[Document images with source code]
::::
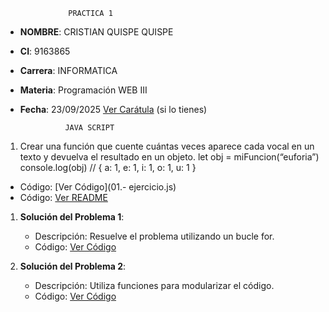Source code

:                   PRACTICA 1
- **NOMBRE**: CRISTIAN QUISPE QUISPE
- **CI**: 9163865
- **Carrera**: INFORMATICA
- **Materia**: Programación WEB III
- **Fecha**: 23/09/2025
[Ver Carátula](caratula.pdf) (si lo tienes)

                JAVA SCRIPT
1. Crear una función que cuente cuántas veces aparece cada vocal en un texto y devuelva el
resultado en un objeto.
let obj = miFuncion(“euforia”)
console.log(obj) // { a: 1, e: 1, i: 1, o: 1, u: 1 }
- Código: [Ver Código](01.- ejercicio.js)
- Código: [Ver README](README.md)


1. **Solución del Problema 1**:
   - Descripción: Resuelve el problema utilizando un bucle for.
   - Código: [Ver Código](solucion_problema1.js)

2. **Solución del Problema 2**:
   - Descripción: Utiliza funciones para modularizar el código.
   - Código: [Ver Código](solucion_problema2.js)
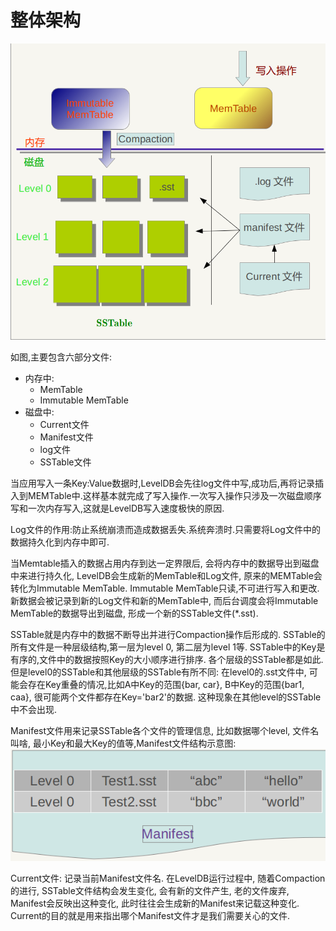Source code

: # 整体架构
![](img/2017-06-07-00-14-58.png)

如图,主要包含六部分文件:
- 内存中:
    - MemTable
    - Immutable MemTable
- 磁盘中:
    - Current文件
    - Manifest文件
    - log文件
    - SSTable文件


当应用写入一条Key:Value数据时,LevelDB会先往log文件中写,成功后,再将记录插入到MEMTable中.这样基本就完成了写入操作.一次写入操作只涉及一次磁盘顺序写和一次内存写入,这就是LevelDB写入速度极快的原因.

Log文件的作用:防止系统崩溃而造成数据丢失.系统奔溃时.只需要将Log文件中的数据持久化到内存中即可.

当Memtable插入的数据占用内存到达一定界限后, 会将内存中的数据导出到磁盘中来进行持久化, LevelDB会生成新的MemTable和Log文件, 原来的MEMTable会转化为Immutable MemTable.
Immutable MemTable只读,不可进行写入和更改. 新数据会被记录到新的Log文件和新的MemTable中, 而后台调度会将Immutable MemTable的数据导出到磁盘, 形成一个新的SSTable文件(*.sst).

SSTable就是内存中的数据不断导出并进行Compaction操作后形成的. SSTable的所有文件是一种层级结构,第一层为level 0, 第二层为level 1等.
SSTable中的Key是有序的,文件中的数据按照Key的大小顺序进行排序. 各个层级的SSTable都是如此.但是level0的SSTable和其他层级的SSTable有所不同: 在level0的.sst文件中, 可能会存在Key重叠的情况,比如A中Key的范围{bar, car}, B中Key的范围{bar1, caa}, 很可能两个文件都存在Key='bar2'的数据. 这种现象在其他level的SSTable中不会出现.


Manifest文件用来记录SSTable各个文件的管理信息, 比如数据哪个level, 文件名叫啥, 最小Key和最大Key的值等,Manifest文件结构示意图:
![](img/2017-06-07-00-34-48.png)

Current文件: 记录当前Manifest文件名. 在LevelDB运行过程中, 随着Compaction的进行, SSTable文件结构会发生变化, 会有新的文件产生, 老的文件废弃, Manifest会反映出这种变化, 此时往往会生成新的Manifest来记载这种变化. Current的目的就是用来指出哪个Manifest文件才是我们需要关心的文件.



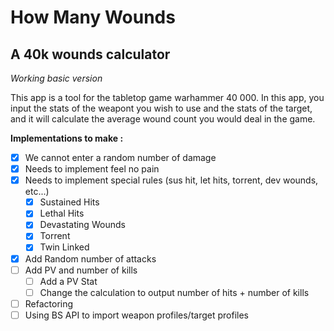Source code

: # How Many Wounds
## A 40k wounds calculator
*Working basic version*

This app is a tool for the tabletop game warhammer 40 000. 
In this app, you input the stats of the weapont you wish to use and the stats of the target, and it will calculate the average wound count you would deal in the game.

__Implementations to make :__
- [x] We cannot enter a random number of damage
- [x] Needs to implement feel no pain
- [x] Needs to implement special rules (sus hit, let hits, torrent, dev wounds, etc...)
    - [x] Sustained Hits
    - [x] Lethal Hits
    - [x] Devastating Wounds
    - [x] Torrent
    - [x] Twin Linked
- [x] Add Random number of attacks
- [ ] Add PV and number of kills
    - [ ] Add a PV Stat
    - [ ] Change the calculation to output number of hits + number of kills
- [ ] Refactoring
- [ ] Using BS API to import weapon profiles/target profiles
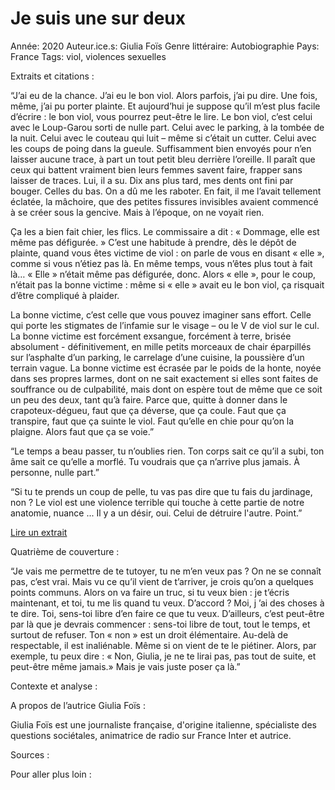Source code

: # Je suis une sur deux

Année: 2020
Auteur.ice.s: Giulia Foïs
Genre littéraire: Autobiographie
Pays: France
Tags: viol, violences sexuelles

Extraits et citations :

“J’ai eu de la chance. J’ai eu le bon viol. Alors parfois, j’ai pu dire. Une fois, même, j’ai pu porter plainte. Et aujourd’hui je suppose qu’il m’est plus facile d’écrire : le bon viol, vous pourrez peut-être le lire. Le bon viol, c’est celui avec le Loup-Garou sorti de nulle part. Celui avec le parking, à la tombée de la nuit. Celui avec le couteau qui luit – même si c’était un cutter. Celui avec les coups de poing dans la gueule. Suffisamment bien envoyés pour n’en laisser aucune trace, à part un tout petit bleu derrière l’oreille. Il paraît que ceux qui battent vraiment bien leurs femmes savent faire, frapper sans laisser de traces. Lui, il a su. Dix ans plus tard, mes dents ont fini par bouger. Celles du bas. On a dû me les raboter. En fait, il me l’avait tellement éclatée, la mâchoire, que des petites fissures invisibles avaient commencé à se créer sous la gencive. Mais à l’époque, on ne voyait rien.

Ça les a bien fait chier, les flics. Le commissaire a dit : « Dommage, elle est même pas défigurée. » C’est une habitude à prendre, dès le dépôt de plainte, quand vous êtes victime de viol : on parle de vous en disant « elle », comme si vous n’étiez pas là. En même temps, vous n’êtes plus tout à fait là… « Elle » n’était même pas défigurée, donc. Alors « elle », pour le coup, n’était pas la bonne victime : même si « elle » avait eu le bon viol, ça risquait d’être compliqué à plaider.

La bonne victime, c’est celle que vous pouvez imaginer sans effort. Celle qui porte les stigmates de l’infamie sur le visage – ou le V de viol sur le cul. La bonne victime est forcément exsangue, forcément à terre, brisée absolument - définitivement, en mille petits morceaux de chair éparpillés sur l’asphalte d’un parking, le carrelage d’une cuisine, la poussière d’un terrain vague. La bonne victime est écrasée par le poids de la honte, noyée dans ses propres larmes, dont on ne sait exactement si elles sont faites de souffrance ou de culpabilité, mais dont on espère tout de même que ce soit un peu des deux, tant qu’à faire. Parce que, quitte à donner dans le crapoteux-dégueu, faut que ça déverse, que ça coule. Faut que ça transpire, faut que ça suinte le viol. Faut qu’elle en chie pour qu’on la plaigne. Alors faut que ça se voie.”

“Le temps a beau passer, tu n’oublies rien. Ton corps sait ce qu’il a subi, ton âme sait ce qu’elle a morflé. Tu voudrais que ça n’arrive plus jamais. À personne, nulle part.”

“Si tu te prends un coup de pelle, tu vas pas dire que tu fais du jardinage, non ? Le viol est une violence terrible qui touche à cette partie de notre anatomie, nuance ... Il y a un désir, oui. Celui de détruire l'autre. Point.”

[Lire un extrait](https://flipbook.cantook.net/?d=%2F%2Fwww.edenlivres.fr%2Fflipbook%2Fpublications%2F557220.js&oid=6&c=&m=&l=&r=&f=pdf)

Quatrième de couverture :

“Je vais me permettre de te tutoyer, tu ne m’en veux pas ? On ne se connaît pas, c’est vrai. Mais vu ce qu’il vient de t’arriver, je crois qu’on a quelques points communs. Alors on va faire un truc, si tu veux bien : je t’écris maintenant, et toi, tu me lis quand tu veux. D’accord ? Moi, j ’ai des choses à te dire. Toi, sens-toi libre d’en faire ce que tu veux. D’ailleurs, c’est peut-être par là que je devrais commencer : sens-toi libre de tout, tout le temps, et surtout de refuser. Ton « non » est un droit élémentaire. Au-delà de respectable, il est inaliénable. Même si on vient de te le piétiner. Alors, par exemple, tu peux dire : « Non, Giulia, je ne te lirai pas, pas tout de suite, et peut-être même jamais.» Mais je vais juste poser ça là.”

Contexte et analyse :

A propos de l’autrice Giulia Foïs :

Giulia Foïs est une journaliste française, d'origine italienne, spécialiste des questions sociétales, animatrice de radio sur France Inter et autrice.

Sources :

Pour aller plus loin :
::::
• About this task
Copy every line above word for word and exclude the pictures.

• Finished exercise
Source code

:                   PRACTICA 1
- **NOMBRE**: CRISTIAN QUISPE QUISPE
- **CI**: 9163865
- **Carrera**: INFORMATICA
- **Materia**: Programación WEB III
- **Fecha**: 23/09/2025
[Ver Carátula](caratula.pdf) (si lo tienes)

                JAVA SCRIPT
1. Crear una función que cuente cuántas veces aparece cada vocal en un texto y devuelva el
resultado en un objeto.
let obj = miFuncion(“euforia”)
console.log(obj) // { a: 1, e: 1, i: 1, o: 1, u: 1 }
- Código: [Ver Código](01.- ejercicio.js)
- Código: [Ver README](README.md)


1. **Solución del Problema 1**:
   - Descripción: Resuelve el problema utilizando un bucle for.
   - Código: [Ver Código](solucion_problema1.js)

2. **Solución del Problema 2**:
   - Descripción: Utiliza funciones para modularizar el código.
   - Código: [Ver Código](solucion_problema2.js)
Source code

: # 整体架构
![](img/2017-06-07-00-14-58.png)

如图,主要包含六部分文件:
- 内存中:
    - MemTable
    - Immutable MemTable
- 磁盘中:
    - Current文件
    - Manifest文件
    - log文件
    - SSTable文件


当应用写入一条Key:Value数据时,LevelDB会先往log文件中写,成功后,再将记录插入到MEMTable中.这样基本就完成了写入操作.一次写入操作只涉及一次磁盘顺序写和一次内存写入,这就是LevelDB写入速度极快的原因.

Log文件的作用:防止系统崩溃而造成数据丢失.系统奔溃时.只需要将Log文件中的数据持久化到内存中即可.

当Memtable插入的数据占用内存到达一定界限后, 会将内存中的数据导出到磁盘中来进行持久化, LevelDB会生成新的MemTable和Log文件, 原来的MEMTable会转化为Immutable MemTable.
Immutable MemTable只读,不可进行写入和更改. 新数据会被记录到新的Log文件和新的MemTable中, 而后台调度会将Immutable MemTable的数据导出到磁盘, 形成一个新的SSTable文件(*.sst).

SSTable就是内存中的数据不断导出并进行Compaction操作后形成的. SSTable的所有文件是一种层级结构,第一层为level 0, 第二层为level 1等.
SSTable中的Key是有序的,文件中的数据按照Key的大小顺序进行排序. 各个层级的SSTable都是如此.但是level0的SSTable和其他层级的SSTable有所不同: 在level0的.sst文件中, 可能会存在Key重叠的情况,比如A中Key的范围{bar, car}, B中Key的范围{bar1, caa}, 很可能两个文件都存在Key='bar2'的数据. 这种现象在其他level的SSTable中不会出现.


Manifest文件用来记录SSTable各个文件的管理信息, 比如数据哪个level, 文件名叫啥, 最小Key和最大Key的值等,Manifest文件结构示意图:
![](img/2017-06-07-00-34-48.png)

Current文件: 记录当前Manifest文件名. 在LevelDB运行过程中, 随着Compaction的进行, SSTable文件结构会发生变化, 会有新的文件产生, 老的文件废弃, Manifest会反映出这种变化, 此时往往会生成新的Manifest来记载这种变化. Current的目的就是用来指出哪个Manifest文件才是我们需要关心的文件.



Source code

: # How Many Wounds
## A 40k wounds calculator
*Working basic version*

This app is a tool for the tabletop game warhammer 40 000. 
In this app, you input the stats of the weapont you wish to use and the stats of the target, and it will calculate the average wound count you would deal in the game.

__Implementations to make :__
- [x] We cannot enter a random number of damage
- [x] Needs to implement feel no pain
- [x] Needs to implement special rules (sus hit, let hits, torrent, dev wounds, etc...)
    - [x] Sustained Hits
    - [x] Lethal Hits
    - [x] Devastating Wounds
    - [x] Torrent
    - [x] Twin Linked
- [x] Add Random number of attacks
- [ ] Add PV and number of kills
    - [ ] Add a PV Stat
    - [ ] Change the calculation to output number of hits + number of kills
- [ ] Refactoring
- [ ] Using BS API to import weapon profiles/target profiles
Source code

: # Je suis une sur deux

Année: 2020
Auteur.ice.s: Giulia Foïs
Genre littéraire: Autobiographie
Pays: France
Tags: viol, violences sexuelles

Extraits et citations :

“J’ai eu de la chance. J’ai eu le bon viol. Alors parfois, j’ai pu dire. Une fois, même, j’ai pu porter plainte. Et aujourd’hui je suppose qu’il m’est plus facile d’écrire : le bon viol, vous pourrez peut-être le lire. Le bon viol, c’est celui avec le Loup-Garou sorti de nulle part. Celui avec le parking, à la tombée de la nuit. Celui avec le couteau qui luit – même si c’était un cutter. Celui avec les coups de poing dans la gueule. Suffisamment bien envoyés pour n’en laisser aucune trace, à part un tout petit bleu derrière l’oreille. Il paraît que ceux qui battent vraiment bien leurs femmes savent faire, frapper sans laisser de traces. Lui, il a su. Dix ans plus tard, mes dents ont fini par bouger. Celles du bas. On a dû me les raboter. En fait, il me l’avait tellement éclatée, la mâchoire, que des petites fissures invisibles avaient commencé à se créer sous la gencive. Mais à l’époque, on ne voyait rien.

Ça les a bien fait chier, les flics. Le commissaire a dit : « Dommage, elle est même pas défigurée. » C’est une habitude à prendre, dès le dépôt de plainte, quand vous êtes victime de viol : on parle de vous en disant « elle », comme si vous n’étiez pas là. En même temps, vous n’êtes plus tout à fait là… « Elle » n’était même pas défigurée, donc. Alors « elle », pour le coup, n’était pas la bonne victime : même si « elle » avait eu le bon viol, ça risquait d’être compliqué à plaider.

La bonne victime, c’est celle que vous pouvez imaginer sans effort. Celle qui porte les stigmates de l’infamie sur le visage – ou le V de viol sur le cul. La bonne victime est forcément exsangue, forcément à terre, brisée absolument - définitivement, en mille petits morceaux de chair éparpillés sur l’asphalte d’un parking, le carrelage d’une cuisine, la poussière d’un terrain vague. La bonne victime est écrasée par le poids de la honte, noyée dans ses propres larmes, dont on ne sait exactement si elles sont faites de souffrance ou de culpabilité, mais dont on espère tout de même que ce soit un peu des deux, tant qu’à faire. Parce que, quitte à donner dans le crapoteux-dégueu, faut que ça déverse, que ça coule. Faut que ça transpire, faut que ça suinte le viol. Faut qu’elle en chie pour qu’on la plaigne. Alors faut que ça se voie.”

“Le temps a beau passer, tu n’oublies rien. Ton corps sait ce qu’il a subi, ton âme sait ce qu’elle a morflé. Tu voudrais que ça n’arrive plus jamais. À personne, nulle part.”

“Si tu te prends un coup de pelle, tu vas pas dire que tu fais du jardinage, non ? Le viol est une violence terrible qui touche à cette partie de notre anatomie, nuance ... Il y a un désir, oui. Celui de détruire l'autre. Point.”

[Lire un extrait](https://flipbook.cantook.net/?d=%2F%2Fwww.edenlivres.fr%2Fflipbook%2Fpublications%2F557220.js&oid=6&c=&m=&l=&r=&f=pdf)

Quatrième de couverture :

“Je vais me permettre de te tutoyer, tu ne m’en veux pas ? On ne se connaît pas, c’est vrai. Mais vu ce qu’il vient de t’arriver, je crois qu’on a quelques points communs. Alors on va faire un truc, si tu veux bien : je t’écris maintenant, et toi, tu me lis quand tu veux. D’accord ? Moi, j ’ai des choses à te dire. Toi, sens-toi libre d’en faire ce que tu veux. D’ailleurs, c’est peut-être par là que je devrais commencer : sens-toi libre de tout, tout le temps, et surtout de refuser. Ton « non » est un droit élémentaire. Au-delà de respectable, il est inaliénable. Même si on vient de te le piétiner. Alors, par exemple, tu peux dire : « Non, Giulia, je ne te lirai pas, pas tout de suite, et peut-être même jamais.» Mais je vais juste poser ça là.”

Contexte et analyse :

A propos de l’autrice Giulia Foïs :

Giulia Foïs est une journaliste française, d'origine italienne, spécialiste des questions sociétales, animatrice de radio sur France Inter et autrice.

Sources :

Pour aller plus loin :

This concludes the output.